2) Pride/vanity/need for things to be "my way"/need to always be
"in control"
3) Pessimism/gloomy disposition/being stuck in a "victim role"
(this one is closely associated with anger, bitterness, and resentment)
4) Social, emotional, and spiritual isolation
5) Sloth/laziness/passivity/living the unexamined life
6) Gluttony/unwillingness to self-discipline/need for the "quick fix"
7) Self-debasement/excessive self-denial and self-sacrifice
8) Greed/lust/envy/materialism
Now this is key: it is nigh well impossible to fully recover from a behavioral or psychiatric disease without also paying attention to corresponding defects of character. You can't do one without the other!
Question Two: Where do these defects come from?
Most often, they represent understandable (and maybe even necessary) defenses against childhood pain and insecurity. For example, a child who learns at a very young age that his or her value as a person is completely contingent upon earning parents' favor will almost certainly develop a rather dependent or codependent personality style. The child who is placed under constant pressure to be perfect will necessarily develop a more compulsive style. This is why it is important to not berate or judge ourselves over our identified defects; rather, we are asked to recognize them, "own" them, and finally, to actively and intentionally turn our characterological defects into characterological strengths. (Please note that each defect has a corresponding strength; e.g., a codependent person is typically predisposed to be quite caring and altruistic, while a compulsive person might develop a very healthy ability to be frequently thorough, dependable, and responsible.)
Question Three: Beyond asking our Higher Power to remove these defects, what else can we do to assist in the process?
Several ideas include:
a) Ask a 12-Step sponsor and/or a trained counselor or therapist to
serve as sounding board, mentor, and "coach."

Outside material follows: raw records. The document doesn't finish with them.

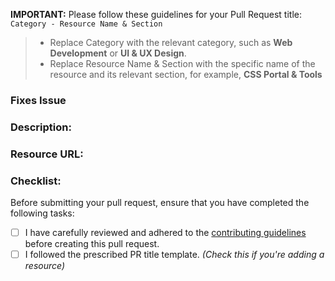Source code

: **IMPORTANT:** Please follow these guidelines for your Pull Request title: `Category - Resource Name & Section`

<!-- Please note that this PR title template is intended specifically for adding a resource. 
If you're not adding a resource, please create an appropriate title for your PR. -->

> - Replace Category with the relevant category, such as **Web Development** or **UI & UX Design**.<br>
> - Replace Resource Name & Section with the specific name of the resource and its relevant section, for example, **CSS Portal & Tools**


### Fixes Issue
<!-- KEYWORD #ISSUE-NUMBER. For example: Closes #10 -->


### Description: 
<!-- Provide a brief description of the pull request -->


### Resource URL: 
<!-- Insert the URL of the resource you're proposing -->


### Checklist:
Before submitting your pull request, ensure that you have completed the following tasks: 

- [ ] I have carefully reviewed and adhered to the [contributing guidelines](https://github.com/jfmartinz/ResourceHub/blob/main/CONTRIBUTING.md) before creating this pull request.
- [ ] I followed the prescribed PR title template. _(Check this if you're adding a resource)_

<!-- fill the bracket with x. Something like this [x] -->
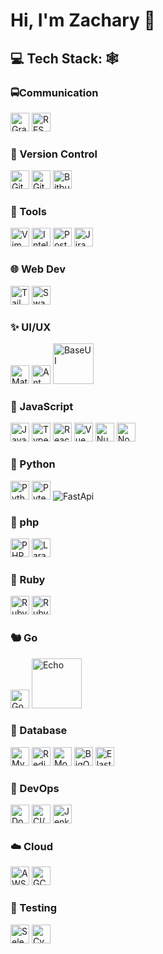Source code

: # Hi, I'm Zachary 🐙

## 💻 Tech Stack: 🕸️

### 🚍Communication
<img width="30" alt="GraphQL" title="GraphQL" src="https://raw.githubusercontent.com/marwin1991/profile-technology-icons/refs/heads/main/icons/graphql.png"/>
<img width="30" alt="REST" title="REST" src="https://raw.githubusercontent.com/marwin1991/profile-technology-icons/refs/heads/main/icons/rest.png"/>

### 🧰 Version Control
<img width="30" alt="Git" title="Git" src="https://raw.githubusercontent.com/marwin1991/profile-technology-icons/refs/heads/main/icons/git.png">
<img width="30" alt="Github" title="Github" src="https://raw.githubusercontent.com/marwin1991/profile-technology-icons/refs/heads/main/icons/github.png">
<img width="30" alt="Bitbucket" title="Bitbucket" src="https://raw.githubusercontent.com/marwin1991/profile-technology-icons/refs/heads/main/icons/bitbucket.png">

### 🔨 Tools
<img width="30" alt="Vim" title="Vim" src="https://raw.githubusercontent.com/marwin1991/profile-technology-icons/refs/heads/main/icons/vim.png">
<img width="30" alt="IntelliJ" title="IntelliJ" src="https://raw.githubusercontent.com/marwin1991/profile-technology-icons/refs/heads/main/icons/intellij.png">
<img width="30" alt="Postman" title="Postman" src="https://raw.githubusercontent.com/marwin1991/profile-technology-icons/refs/heads/main/icons/postman.png">
<img width="30" alt="Jira" title="Jira" src="https://raw.githubusercontent.com/marwin1991/profile-technology-icons/refs/heads/main/icons/jira.png">

### 🌐 Web Dev
<img width="30" alt="Tailwind CSS" title="Tailwind CSS" src="https://raw.githubusercontent.com/marwin1991/profile-technology-icons/refs/heads/main/icons/tailwind_css.png">
<img width="30" alt="Swagger" title="Swagger" src="https://raw.githubusercontent.com/marwin1991/profile-technology-icons/refs/heads/main/icons/swagger.png">

### ✨ UI/UX
<img width="30" alt="Material UI" title="Material UI" src="https://raw.githubusercontent.com/marwin1991/profile-technology-icons/refs/heads/main/icons/material_ui.png">
<img width="30" alt="Ant Design" title="" src="https://raw.githubusercontent.com/marwin1991/profile-technology-icons/refs/heads/main/icons/ant_design.png">
<img width="65" alt="BaseUI" title="BaseUI" src="https://baseweb.design/_next/static/media/base-web.6a623681.svg">

### 📜 JavaScript
<img width="30" alt="JavaScript" title="JavaScript" src="https://raw.githubusercontent.com/marwin1991/profile-technology-icons/refs/heads/main/icons/javascript.png">
<img width="30" alt="TypeScript" title="TypeScript" src="https://raw.githubusercontent.com/marwin1991/profile-technology-icons/refs/heads/main/icons/typescript.png">
<img width="30" alt="React" title="React" src="https://raw.githubusercontent.com/marwin1991/profile-technology-icons/refs/heads/main/icons/react.png">
<img width="30" alt="Vue" title="Vue" src="https://raw.githubusercontent.com/marwin1991/profile-technology-icons/refs/heads/main/icons/vue_js.png">
<img width="30" alt="Nuxt.js" title="Nuxt.js" src="https://raw.githubusercontent.com/marwin1991/profile-technology-icons/refs/heads/main/icons/nuxt_js.png">
<img width="30" alt="Node.js" title="Node.js" src="https://raw.githubusercontent.com/marwin1991/profile-technology-icons/refs/heads/main/icons/node_js.png">

### 🐍 Python
<img width="30" alt="Python" title="Python" src="https://raw.githubusercontent.com/marwin1991/profile-technology-icons/refs/heads/main/icons/python.png">
<img width="30" alt="Pytest" title="Pytest" src="https://raw.githubusercontent.com/marwin1991/profile-technology-icons/refs/heads/main/icons/pytest.png">
<img alt="FastApi" title="FastApi" src="https://img.shields.io/badge/FastAPI-005571?style=for-the-badge&logo=fastapi">

### 🐘 php
<img width="30" alt="PHP" title="PHP" src="https://raw.githubusercontent.com/marwin1991/profile-technology-icons/refs/heads/main/icons/php.png">
<img width="30" alt="Laravel" title="Laravel" src="https://raw.githubusercontent.com/marwin1991/profile-technology-icons/refs/heads/main/icons/laravel.png">

### 💎 Ruby
<img width="30" alt="Ruby" title="Ruby" src="https://raw.githubusercontent.com/marwin1991/profile-technology-icons/refs/heads/main/icons/ruby.png">
<img width="30" alt="Ruby on Rails" title="Ruby on Rails" src="https://raw.githubusercontent.com/marwin1991/profile-technology-icons/refs/heads/main/icons/ruby_on_rails.png">

### 🐿️ Go
<img width="30" alt="Go" title="Go" src="https://raw.githubusercontent.com/marwin1991/profile-technology-icons/refs/heads/main/icons/go.png">
<img width="80" alt="Echo" title="Echo" src="https://echo.labstack.com/img/logo-light.svg">

### 💾 Database
<img width="30" alt="MySql" title="MySql" src="https://raw.githubusercontent.com/marwin1991/profile-technology-icons/refs/heads/main/icons/mysql.png">
<img width="30" alt="Redis" title="Redis" src="https://raw.githubusercontent.com/marwin1991/profile-technology-icons/refs/heads/main/icons/redis.png">
<img width="30" alt="MongoDB" title="MongoDB" src="https://raw.githubusercontent.com/marwin1991/profile-technology-icons/refs/heads/main/icons/mongodb.png">
<img width="30" alt="BigQuery" title="BigQuery" src="https://icon-icons.com/icons2/2699/PNG/96/google_bigquery_logo_icon_168150.png">
<img width="30" alt="Elasticsearch" title="Elasticsearch" src="https://raw.githubusercontent.com/marwin1991/profile-technology-icons/refs/heads/main/icons/elasticsearch.png">

### 🤿 DevOps
<img width="30" alt="Docker" title="Docker" src="https://raw.githubusercontent.com/marwin1991/profile-technology-icons/refs/heads/main/icons/docker.png">
<img width="30" alt="CI/CD" title="CI/CD" src="https://raw.githubusercontent.com/marwin1991/profile-technology-icons/refs/heads/main/icons/ci_cd.png">
<img width="30" alt="Jenkins" title="Jenkins" src="https://raw.githubusercontent.com/marwin1991/profile-technology-icons/refs/heads/main/icons/jenkins.png">

### ☁️ Cloud
<img width="30" alt="AWS" title="AWS" src="https://raw.githubusercontent.com/marwin1991/profile-technology-icons/refs/heads/main/icons/aws.png">
<img width="30" alt="GCP" title="GCP" src="https://raw.githubusercontent.com/marwin1991/profile-technology-icons/refs/heads/main/icons/gcp.png">

### 🧪 Testing
<img width="30" alt="Selenium" title="Selenium" src="https://raw.githubusercontent.com/marwin1991/profile-technology-icons/refs/heads/main/icons/selenium.png">
<img width="30" alt="Cypress" title="Cypress" src="https://raw.githubusercontent.com/marwin1991/profile-technology-icons/refs/heads/main/icons/cypress.png">
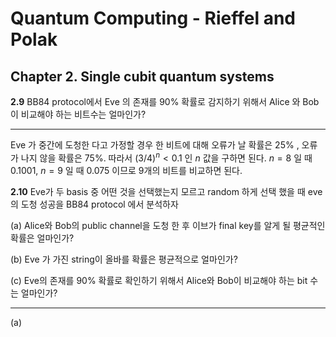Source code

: Quantum Computing - Rieffel and Polak
==



## Chapter 2. Single cubit quantum systems



<b>2.9</b>  BB84 protocol에서 Eve 의 존재를 90% 확률로 감지하기 위해서 Alice 와 Bob이 비교해야 하는 비트수는 얼마인가?

---

Eve 가 중간에 도청한 다고 가정할 경우 한 비트에 대해 오류가 날 확률은 25% , 오류가 나지 않을 확률은 75%. 따라서 $(3/4)^n <0.1$ 인 $n$ 값을 구하면 된다. $n=8$ 일 때 $0.1001$, $n=9$ 일 때 $0.075$ 이므로 9개의 비트를 비교하면 된다.



<b>2.10</b> Eve가 두 basis 중 어떤 것을 선택했는지 모르고 random 하게 선택 했을 때 eve의 도청 성공을 BB84 protocol 에서 분석하자

(a) Alice와 Bob의 public channel을 도청 한 후 이브가 final key를 알게 될 평균적인 확률은 얼마인가?

(b) Eve 가 가진 string이 올바를 확률은 평균적으로 얼마인가?

(c) Eve의 존재를 90% 확률로 확인하기 위해서 Alice와 Bob이 비교해야 하는 bit 수는 얼마인가?

---

(a) 


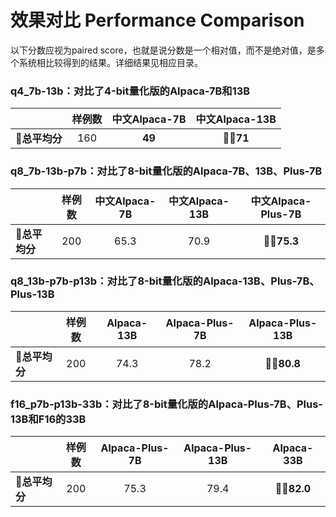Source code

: # 效果对比 Performance Comparison

以下分数应视为paired score，也就是说分数是一个相对值，而不是绝对值，是多个系统相比较得到的结果。详细结果见相应目录。

### q4_7b-13b：对比了4-bit量化版的Alpaca-7B和13B

|               | 样例数 | 中文Alpaca-7B | 中文Alpaca-13B |
| ------------- | :----: | :-----------: | :------------: |
| **💯总平均分** |  160   |    **49**     |    **👍🏻71**    |

### q8_7b-13b-p7b：对比了8-bit量化版的Alpaca-7B、13B、Plus-7B

|               | 样例数 | 中文Alpaca-7B | 中文Alpaca-13B | 中文Alpaca-Plus-7B |
| ------------- | :----: | :-----------: | :------------: | :----------------: |
| **💯总平均分** |  200   |     65.3      |      70.9      |     **👍🏻75.3**     |

### q8_13b-p7b-p13b：对比了8-bit量化版的Alpaca-13B、Plus-7B、Plus-13B

|               | 样例数 | Alpaca-13B | Alpaca-Plus-7B | Alpaca-Plus-13B |
| ------------- | :----: | :--------: | :------------: | :-------------: |
| **💯总平均分** |  200   |    74.3    |      78.2      |   **👍🏻80.8**    |

### f16_p7b-p13b-33b：对比了8-bit量化版的Alpaca-Plus-7B、Plus-13B和F16的33B

|               | 样例数 | Alpaca-Plus-7B | Alpaca-Plus-13B | Alpaca-33B |
| ------------- | :----: | :------------: | :-------------: | :--------: |
| **💯总平均分** |  200   |      75.3      |      79.4       | **👍🏻82.0** |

b) Ask for feedback and support from 12-Step group members.
c) Consider psychological testing (some of you experienced this
while at Sierra Tucson!).
d) Journal your progress.
e) Become an active participant in a spiritual community. For example,
characterological defects can be replaced by what the Apostle Paul,
in his letter to the Galatians, refers to as "fruits of the Spirit,"
including such qualities as kindness, patience, gentleness, and joy.
All major religious and spiritual traditions emphasize similar
manifestations of a spirit-filled life.
Go for it! This is what makes recovery rewarding and life worth living!